▶ REQUIRED ACTION
Output the entries exactly as they appear. Pictures should not be included.

Extracted data entries
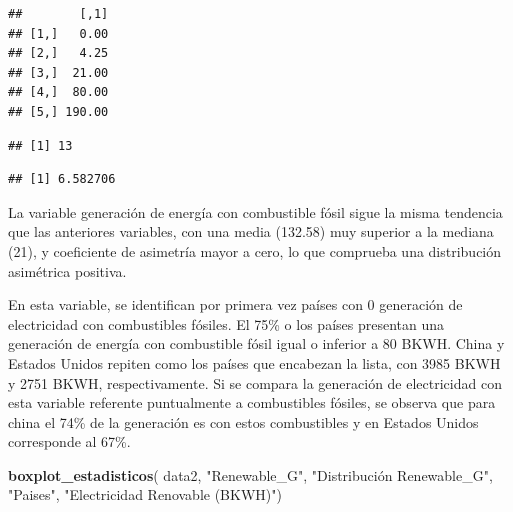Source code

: \documentclass[
]{article}
\newenvironment{Shaded}{\begin{snugshade}}{\end{snugshade}}
\newcommand{\AttributeTok}[1]{\textcolor[rgb]{0.13,0.29,0.53}{#1}}
\newcommand{\CommentTok}[1]{\textcolor[rgb]{0.56,0.35,0.01}{\textit{#1}}}
\newcommand{\FunctionTok}[1]{\textcolor[rgb]{0.13,0.29,0.53}{\textbf{#1}}}
\newcommand{\NormalTok}[1]{#1}
\newcommand{\OtherTok}[1]{\textcolor[rgb]{0.56,0.35,0.01}{#1}}
\newcommand{\SpecialCharTok}[1]{\textcolor[rgb]{0.81,0.36,0.00}{\textbf{#1}}}
\newcommand{\StringTok}[1]{\textcolor[rgb]{0.31,0.60,0.02}{#1}}
\begin{document}
\begin{verbatim}
##        [,1]
## [1,]   0.00
## [2,]   4.25
## [3,]  21.00
## [4,]  80.00
## [5,] 190.00
\end{verbatim}

\begin{Shaded}
\end{Shaded}

\begin{verbatim}
## [1] 13
\end{verbatim}

\begin{Shaded}
\end{Shaded}

\begin{verbatim}
## [1] 6.582706
\end{verbatim}

La variable generación de energía con combustible fósil sigue la misma
tendencia que las anteriores variables, con una media (132.58) muy
superior a la mediana (21), y coeficiente de asimetría mayor a cero, lo
que comprueba una distribución asimétrica positiva.

En esta variable, se identifican por primera vez países con 0 generación
de electricidad con combustibles fósiles. El 75\% o los países presentan
una generación de energía con combustible fósil igual o inferior a 80
BKWH. China y Estados Unidos repiten como los países que encabezan la
lista, con 3985 BKWH y 2751 BKWH, respectivamente. Si se compara la
generación de electricidad con esta variable referente puntualmente a
combustibles fósiles, se observa que para china el 74\% de la generación
es con estos combustibles y en Estados Unidos corresponde al 67\%.

\begin{Shaded}
\begin{Highlighting}[]
\FunctionTok{boxplot\_estadisticos}\NormalTok{(}
\NormalTok{ data2,}
  \StringTok{"Renewable\_G"}\NormalTok{,}
  \StringTok{"Distribución Renewable\_G"}\NormalTok{,}
  \StringTok{"Paises"}\NormalTok{,}
  \StringTok{"Electricidad Renovable (BKWH)"}\NormalTok{)}
\end{Highlighting}
\end{Shaded}
\end{document}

▶ EXPECTED OUTPUT
Source code

: \documentclass[
]{article}
\newenvironment{Shaded}{\begin{snugshade}}{\end{snugshade}}
\newcommand{\AttributeTok}[1]{\textcolor[rgb]{0.13,0.29,0.53}{#1}}
\newcommand{\CommentTok}[1]{\textcolor[rgb]{0.56,0.35,0.01}{\textit{#1}}}
\newcommand{\FunctionTok}[1]{\textcolor[rgb]{0.13,0.29,0.53}{\textbf{#1}}}
\newcommand{\NormalTok}[1]{#1}
\newcommand{\OtherTok}[1]{\textcolor[rgb]{0.56,0.35,0.01}{#1}}
\newcommand{\SpecialCharTok}[1]{\textcolor[rgb]{0.81,0.36,0.00}{\textbf{#1}}}
\newcommand{\StringTok}[1]{\textcolor[rgb]{0.31,0.60,0.02}{#1}}
\begin{document}
\begin{verbatim}
##        [,1]
## [1,]   0.00
## [2,]   4.25
## [3,]  21.00
## [4,]  80.00
## [5,] 190.00
\end{verbatim}

\begin{Shaded}
\end{Shaded}

\begin{verbatim}
## [1] 13
\end{verbatim}

\begin{Shaded}
\end{Shaded}

\begin{verbatim}
## [1] 6.582706
\end{verbatim}

La variable generación de energía con combustible fósil sigue la misma
tendencia que las anteriores variables, con una media (132.58) muy
superior a la mediana (21), y coeficiente de asimetría mayor a cero, lo
que comprueba una distribución asimétrica positiva.

En esta variable, se identifican por primera vez países con 0 generación
de electricidad con combustibles fósiles. El 75\% o los países presentan
una generación de energía con combustible fósil igual o inferior a 80
BKWH. China y Estados Unidos repiten como los países que encabezan la
lista, con 3985 BKWH y 2751 BKWH, respectivamente. Si se compara la
generación de electricidad con esta variable referente puntualmente a
combustibles fósiles, se observa que para china el 74\% de la generación
es con estos combustibles y en Estados Unidos corresponde al 67\%.

\begin{Shaded}
\begin{Highlighting}[]
\FunctionTok{boxplot\_estadisticos}\NormalTok{(}
\NormalTok{ data2,}
  \StringTok{"Renewable\_G"}\NormalTok{,}
  \StringTok{"Distribución Renewable\_G"}\NormalTok{,}
  \StringTok{"Paises"}\NormalTok{,}
  \StringTok{"Electricidad Renovable (BKWH)"}\NormalTok{)}
\end{Highlighting}
\end{Shaded}
\end{document}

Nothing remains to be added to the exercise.